**ABOUT THIS TASK:** Could you repeat every record below exactly, leaving out the pictures?

**** INFORMATION ****

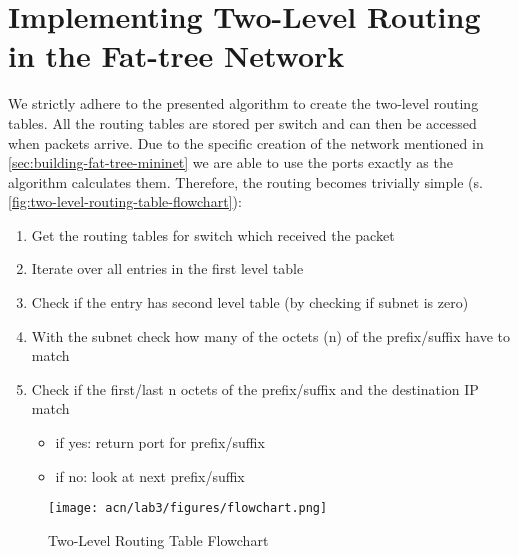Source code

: \documentclass[a4paper,11pt]{article}
\newcommand{\note}[1]{\textit{\textcolor{gray}{#1}}}
\begin{document}
\section{Implementing Two-Level Routing in the Fat-tree Network}


We strictly adhere to the presented algorithm to create the two-level routing tables.
All the routing tables are stored per switch and can then be accessed when packets arrive.
Due to the specific creation of the network mentioned in \autoref{sec:building-fat-tree-mininet} we are able to use the ports exactly as the algorithm calculates them.
Therefore, the routing becomes trivially simple (s. \autoref{fig:two-level-routing-table-flowchart}):

\begin{enumerate}
    \item Get the routing tables for switch which received the packet
    \item Iterate over all entries in the first level table
    \item Check if the entry has second level table (by checking if subnet is zero)
    \item With the subnet check how many of the octets (n) of the prefix/suffix have to match
    \item Check if the first/last n octets of the prefix/suffix and the destination IP match
    \begin{itemize}
        \item if yes: return port for prefix/suffix
        \item if no: look at next prefix/suffix
    \end{itemize}
\end{enumerate}

\begin{figure}[ht]
    \centering
    \texttt{[image: acn/lab3/figures/flowchart.png]}
    \caption{Two-Level Routing Table Flowchart}
    \label{fig:two-level-routing-table-flowchart}
\end{figure}

\begin{comment}
Get the routing tables for switch which received the packet
  Iterate over all entries in the first level table
    Check if the entry has second level table
      subnet is zero
        yes - match prefix: first %
          [match] match: return port for prefix/suffix
          [nomatch] no match: look at next prefix/suffix
        no - match suffix: last %
          match: (match)
          no match: (nomatch)
\end{comment}
\end{document}
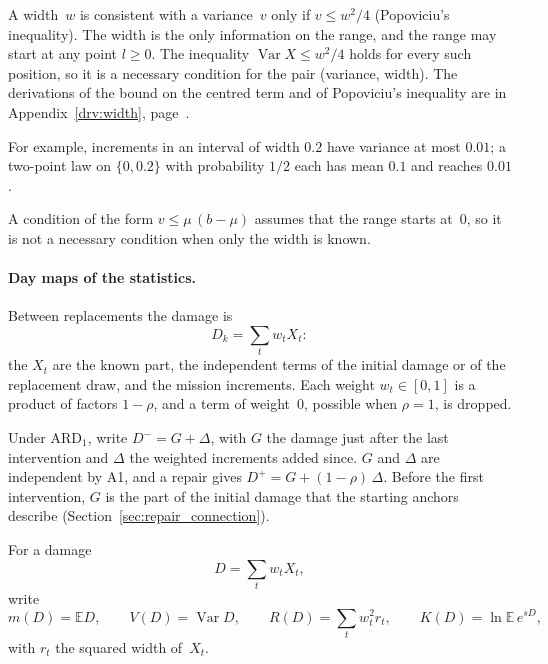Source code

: \documentclass[11pt,a4paper]{article}
\theoremstyle{plain}
\theoremstyle{definition}
\theoremstyle{remark}
\begin{document}
A width~$w$ is consistent with a variance~$v$ only if $v \le w^2/4$ (Popoviciu's inequality).
The width is the only information on the range, and the range may start at any point $l \ge 0$.
The inequality $\operatorname{Var} X \le w^2/4$ holds for every such position, so it is a necessary condition for the pair (variance, width).
The derivations of the bound on the centred term and of Popoviciu's inequality are in Appendix~\ref{drv:width}, page~\pageref{drv:width}.

For example, increments in an interval of width $0.2$ have variance at most $0.01$; a two-point law on $\{0, 0.2\}$ with probability $1/2$ each has mean $0.1$ and reaches $0.01$.

A condition of the form $v \le \mu\,(b - \mu)$ assumes that the range starts at~$0$, so it is not a necessary condition when only the width is known.

\paragraph{Day maps of the statistics.}
Between replacements the damage is
\begin{equation}
  D_k = \sum_t w_t X_t:
\end{equation}
the $X_t$ are the known part, the independent terms of the initial damage or of the replacement draw, and the mission increments.
Each weight $w_t \in [0, 1]$ is a product of factors $1 - \rho$, and a term of weight~$0$, possible when $\rho = 1$, is dropped.

Under $\text{ARD}_1$, write $D^- = G + \Delta$, with $G$ the damage just after the last intervention and $\Delta$ the weighted increments added since.
$G$ and $\Delta$ are independent by A1, and a repair gives $D^+ = G + (1-\rho)\,\Delta$.
Before the first intervention, $G$ is the part of the initial damage that the starting anchors describe (Section~\ref{sec:repair_connection}).

For a damage
\begin{equation}
  D = \sum_t w_t X_t,
\end{equation}
write
\begin{equation}
  m(D) = \mathbb{E}D, \qquad V(D) = \operatorname{Var} D, \qquad R(D) = \sum_t w_t^2 r_t, \qquad K(D) = \ln\mathbb{E}\,e^{sD},
\end{equation}
with $r_t$ the squared width of~$X_t$.
\end{document}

****

**WRITTEN RESPONSE:**
Source code

: \documentclass[a4paper,11pt]{article}
\newcommand{\note}[1]{\textit{\textcolor{gray}{#1}}}
\begin{document}
\section{Implementing Two-Level Routing in the Fat-tree Network}


We strictly adhere to the presented algorithm to create the two-level routing tables.
All the routing tables are stored per switch and can then be accessed when packets arrive.
Due to the specific creation of the network mentioned in \autoref{sec:building-fat-tree-mininet} we are able to use the ports exactly as the algorithm calculates them.
Therefore, the routing becomes trivially simple (s. \autoref{fig:two-level-routing-table-flowchart}):

\begin{enumerate}
    \item Get the routing tables for switch which received the packet
    \item Iterate over all entries in the first level table
    \item Check if the entry has second level table (by checking if subnet is zero)
    \item With the subnet check how many of the octets (n) of the prefix/suffix have to match
    \item Check if the first/last n octets of the prefix/suffix and the destination IP match
    \begin{itemize}
        \item if yes: return port for prefix/suffix
        \item if no: look at next prefix/suffix
    \end{itemize}
\end{enumerate}

\begin{figure}[ht]
    \centering
    \texttt{[image: acn/lab3/figures/flowchart.png]}
    \caption{Two-Level Routing Table Flowchart}
    \label{fig:two-level-routing-table-flowchart}
\end{figure}

\begin{comment}
Get the routing tables for switch which received the packet
  Iterate over all entries in the first level table
    Check if the entry has second level table
      subnet is zero
        yes - match prefix: first %
          [match] match: return port for prefix/suffix
          [nomatch] no match: look at next prefix/suffix
        no - match suffix: last %
          match: (match)
          no match: (nomatch)
\end{comment}
\end{document}
Source code

: \documentclass[11pt,a4paper]{article}
\theoremstyle{plain}
\theoremstyle{definition}
\theoremstyle{remark}
\begin{document}
A width~$w$ is consistent with a variance~$v$ only if $v \le w^2/4$ (Popoviciu's inequality).
The width is the only information on the range, and the range may start at any point $l \ge 0$.
The inequality $\operatorname{Var} X \le w^2/4$ holds for every such position, so it is a necessary condition for the pair (variance, width).
The derivations of the bound on the centred term and of Popoviciu's inequality are in Appendix~\ref{drv:width}, page~\pageref{drv:width}.

For example, increments in an interval of width $0.2$ have variance at most $0.01$; a two-point law on $\{0, 0.2\}$ with probability $1/2$ each has mean $0.1$ and reaches $0.01$.

A condition of the form $v \le \mu\,(b - \mu)$ assumes that the range starts at~$0$, so it is not a necessary condition when only the width is known.

\paragraph{Day maps of the statistics.}
Between replacements the damage is
\begin{equation}
  D_k = \sum_t w_t X_t:
\end{equation}
the $X_t$ are the known part, the independent terms of the initial damage or of the replacement draw, and the mission increments.
Each weight $w_t \in [0, 1]$ is a product of factors $1 - \rho$, and a term of weight~$0$, possible when $\rho = 1$, is dropped.

Under $\text{ARD}_1$, write $D^- = G + \Delta$, with $G$ the damage just after the last intervention and $\Delta$ the weighted increments added since.
$G$ and $\Delta$ are independent by A1, and a repair gives $D^+ = G + (1-\rho)\,\Delta$.
Before the first intervention, $G$ is the part of the initial damage that the starting anchors describe (Section~\ref{sec:repair_connection}).

For a damage
\begin{equation}
  D = \sum_t w_t X_t,
\end{equation}
write
\begin{equation}
  m(D) = \mathbb{E}D, \qquad V(D) = \operatorname{Var} D, \qquad R(D) = \sum_t w_t^2 r_t, \qquad K(D) = \ln\mathbb{E}\,e^{sD},
\end{equation}
with $r_t$ the squared width of~$X_t$.
\end{document}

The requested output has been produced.